DIRECTIONS
Return the listing beneath precisely, with every line intact.

MATERIAL SUPPLIED
┄┄┄┄┄┄┄┄┄┄┄┄┄┄┄┄┄┄┄┄

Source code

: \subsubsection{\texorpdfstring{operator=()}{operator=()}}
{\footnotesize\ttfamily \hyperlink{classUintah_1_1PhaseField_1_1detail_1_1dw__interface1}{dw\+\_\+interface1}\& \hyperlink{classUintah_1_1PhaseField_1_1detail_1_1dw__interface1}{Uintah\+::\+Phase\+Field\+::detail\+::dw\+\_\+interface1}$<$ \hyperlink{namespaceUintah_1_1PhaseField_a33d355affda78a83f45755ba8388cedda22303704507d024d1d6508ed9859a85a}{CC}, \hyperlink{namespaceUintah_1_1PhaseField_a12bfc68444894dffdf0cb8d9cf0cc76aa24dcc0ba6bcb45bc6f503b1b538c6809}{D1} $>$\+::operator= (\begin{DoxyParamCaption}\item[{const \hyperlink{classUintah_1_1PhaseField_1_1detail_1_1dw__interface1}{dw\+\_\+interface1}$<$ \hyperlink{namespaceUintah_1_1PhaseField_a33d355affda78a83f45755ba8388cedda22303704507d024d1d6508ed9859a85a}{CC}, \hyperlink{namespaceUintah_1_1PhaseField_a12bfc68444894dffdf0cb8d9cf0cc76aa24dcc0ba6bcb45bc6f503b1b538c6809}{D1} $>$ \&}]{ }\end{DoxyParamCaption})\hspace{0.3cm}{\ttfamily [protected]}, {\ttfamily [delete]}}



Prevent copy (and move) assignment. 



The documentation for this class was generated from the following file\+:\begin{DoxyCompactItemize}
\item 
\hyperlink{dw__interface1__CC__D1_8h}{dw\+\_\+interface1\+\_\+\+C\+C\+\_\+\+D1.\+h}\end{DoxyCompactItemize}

┄┄┄┄┄┄┄┄┄┄┄┄┄┄┄┄┄┄┄┄

SOLUTION TO THIS PROBLEM
Source code

: \subsubsection{\texorpdfstring{operator=()}{operator=()}}
{\footnotesize\ttfamily \hyperlink{classUintah_1_1PhaseField_1_1detail_1_1dw__interface1}{dw\+\_\+interface1}\& \hyperlink{classUintah_1_1PhaseField_1_1detail_1_1dw__interface1}{Uintah\+::\+Phase\+Field\+::detail\+::dw\+\_\+interface1}$<$ \hyperlink{namespaceUintah_1_1PhaseField_a33d355affda78a83f45755ba8388cedda22303704507d024d1d6508ed9859a85a}{CC}, \hyperlink{namespaceUintah_1_1PhaseField_a12bfc68444894dffdf0cb8d9cf0cc76aa24dcc0ba6bcb45bc6f503b1b538c6809}{D1} $>$\+::operator= (\begin{DoxyParamCaption}\item[{const \hyperlink{classUintah_1_1PhaseField_1_1detail_1_1dw__interface1}{dw\+\_\+interface1}$<$ \hyperlink{namespaceUintah_1_1PhaseField_a33d355affda78a83f45755ba8388cedda22303704507d024d1d6508ed9859a85a}{CC}, \hyperlink{namespaceUintah_1_1PhaseField_a12bfc68444894dffdf0cb8d9cf0cc76aa24dcc0ba6bcb45bc6f503b1b538c6809}{D1} $>$ \&}]{ }\end{DoxyParamCaption})\hspace{0.3cm}{\ttfamily [protected]}, {\ttfamily [delete]}}



Prevent copy (and move) assignment. 



The documentation for this class was generated from the following file\+:\begin{DoxyCompactItemize}
\item 
\hyperlink{dw__interface1__CC__D1_8h}{dw\+\_\+interface1\+\_\+\+C\+C\+\_\+\+D1.\+h}\end{DoxyCompactItemize}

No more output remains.